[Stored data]
=== Section Start ===
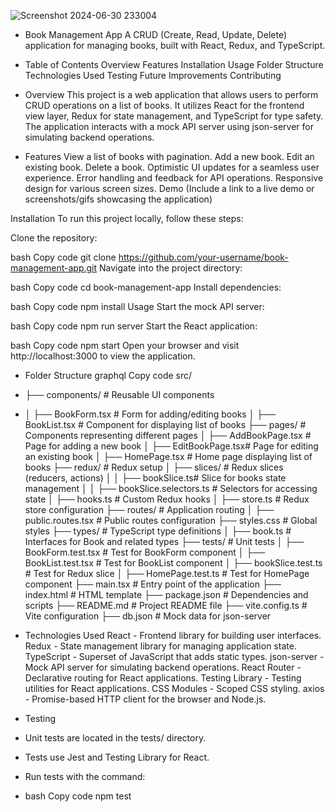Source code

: ![Screenshot 2024-06-30 233004](https://github.com/sam-pazouki/React-CRUD/assets/68926038/2b960ba3-893b-458b-bcd8-52347920cf3f)

- Book Management App
A CRUD (Create, Read, Update, Delete) application for managing books, built with React, Redux, and TypeScript.

- Table of Contents
Overview
Features
Installation
Usage
Folder Structure
Technologies Used
Testing
Future Improvements
Contributing
- Overview
This project is a web application that allows users to perform CRUD operations on a list of books. It utilizes React for the frontend view layer, Redux for state management, and TypeScript for type safety. The application interacts with a mock API server using json-server for simulating backend operations.

- Features
View a list of books with pagination.
Add a new book.
Edit an existing book.
Delete a book.
Optimistic UI updates for a seamless user experience.
Error handling and feedback for API operations.
Responsive design for various screen sizes.
Demo
(Include a link to a live demo or screenshots/gifs showcasing the application)

Installation
To run this project locally, follow these steps:

Clone the repository:

bash
Copy code
git clone https://github.com/your-username/book-management-app.git
Navigate into the project directory:

bash
Copy code
cd book-management-app
Install dependencies:

bash
Copy code
npm install
Usage
Start the mock API server:

bash
Copy code
npm run server
Start the React application:

bash
Copy code
npm start
Open your browser and visit http://localhost:3000 to view the application.

- Folder Structure
graphql
Copy code
src/
- ├── components/         # Reusable UI components
- │   ├── BookForm.tsx    # Form for adding/editing books
│   ├── BookList.tsx    # Component for displaying list of books
├── pages/              # Components representing different pages
│   ├── AddBookPage.tsx # Page for adding a new book
│   ├── EditBookPage.tsx# Page for editing an existing book
│   ├── HomePage.tsx    # Home page displaying list of books
├── redux/              # Redux setup
│   ├── slices/         # Redux slices (reducers, actions)
│   │   ├── bookSlice.ts# Slice for books state management
│   │   ├── bookSlice.selectors.ts # Selectors for accessing state
│   ├── hooks.ts        # Custom Redux hooks
│   ├── store.ts        # Redux store configuration
├── routes/             # Application routing
│   ├── public.routes.tsx # Public routes configuration
├── styles.css          # Global styles
├── types/              # TypeScript type definitions
│   ├── book.ts         # Interfaces for Book and related types
├── tests/              # Unit tests
│   ├── BookForm.test.tsx   # Test for BookForm component
│   ├── BookList.test.tsx   # Test for BookList component
│   ├── bookSlice.test.ts   # Test for Redux slice
│   ├── HomePage.test.ts    # Test for HomePage component
├── main.tsx            # Entry point of the application
├── index.html          # HTML template
├── package.json        # Dependencies and scripts
├── README.md           # Project README file
├── vite.config.ts      # Vite configuration
├── db.json             # Mock data for json-server

- Technologies Used
React - Frontend library for building user interfaces.
Redux - State management library for managing application state.
TypeScript - Superset of JavaScript that adds static types.
json-server - Mock API server for simulating backend operations.
React Router - Declarative routing for React applications.
Testing Library - Testing utilities for React applications.
CSS Modules - Scoped CSS styling.
axios - Promise-based HTTP client for the browser and Node.js.

- Testing
- Unit tests are located in the tests/ directory.

- Tests use Jest and Testing Library for React.

- Run tests with the command:

- bash
Copy code
npm test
=== Section End ===
* **WHAT YOU ARE ASKED TO DO**:
A faithful copy of the records above is needed, with the pictures left out.

* **SOLUTION TO THIS PROBLEM**:
Source code

: ![Screenshot 2024-06-30 233004](https://github.com/sam-pazouki/React-CRUD/assets/68926038/2b960ba3-893b-458b-bcd8-52347920cf3f)

- Book Management App
A CRUD (Create, Read, Update, Delete) application for managing books, built with React, Redux, and TypeScript.

- Table of Contents
Overview
Features
Installation
Usage
Folder Structure
Technologies Used
Testing
Future Improvements
Contributing
- Overview
This project is a web application that allows users to perform CRUD operations on a list of books. It utilizes React for the frontend view layer, Redux for state management, and TypeScript for type safety. The application interacts with a mock API server using json-server for simulating backend operations.

- Features
View a list of books with pagination.
Add a new book.
Edit an existing book.
Delete a book.
Optimistic UI updates for a seamless user experience.
Error handling and feedback for API operations.
Responsive design for various screen sizes.
Demo
(Include a link to a live demo or screenshots/gifs showcasing the application)

Installation
To run this project locally, follow these steps:

Clone the repository:

bash
Copy code
git clone https://github.com/your-username/book-management-app.git
Navigate into the project directory:

bash
Copy code
cd book-management-app
Install dependencies:

bash
Copy code
npm install
Usage
Start the mock API server:

bash
Copy code
npm run server
Start the React application:

bash
Copy code
npm start
Open your browser and visit http://localhost:3000 to view the application.

- Folder Structure
graphql
Copy code
src/
- ├── components/         # Reusable UI components
- │   ├── BookForm.tsx    # Form for adding/editing books
│   ├── BookList.tsx    # Component for displaying list of books
├── pages/              # Components representing different pages
│   ├── AddBookPage.tsx # Page for adding a new book
│   ├── EditBookPage.tsx# Page for editing an existing book
│   ├── HomePage.tsx    # Home page displaying list of books
├── redux/              # Redux setup
│   ├── slices/         # Redux slices (reducers, actions)
│   │   ├── bookSlice.ts# Slice for books state management
│   │   ├── bookSlice.selectors.ts # Selectors for accessing state
│   ├── hooks.ts        # Custom Redux hooks
│   ├── store.ts        # Redux store configuration
├── routes/             # Application routing
│   ├── public.routes.tsx # Public routes configuration
├── styles.css          # Global styles
├── types/              # TypeScript type definitions
│   ├── book.ts         # Interfaces for Book and related types
├── tests/              # Unit tests
│   ├── BookForm.test.tsx   # Test for BookForm component
│   ├── BookList.test.tsx   # Test for BookList component
│   ├── bookSlice.test.ts   # Test for Redux slice
│   ├── HomePage.test.ts    # Test for HomePage component
├── main.tsx            # Entry point of the application
├── index.html          # HTML template
├── package.json        # Dependencies and scripts
├── README.md           # Project README file
├── vite.config.ts      # Vite configuration
├── db.json             # Mock data for json-server

- Technologies Used
React - Frontend library for building user interfaces.
Redux - State management library for managing application state.
TypeScript - Superset of JavaScript that adds static types.
json-server - Mock API server for simulating backend operations.
React Router - Declarative routing for React applications.
Testing Library - Testing utilities for React applications.
CSS Modules - Scoped CSS styling.
axios - Promise-based HTTP client for the browser and Node.js.

- Testing
- Unit tests are located in the tests/ directory.

- Tests use Jest and Testing Library for React.

- Run tests with the command:

- bash
Copy code
npm test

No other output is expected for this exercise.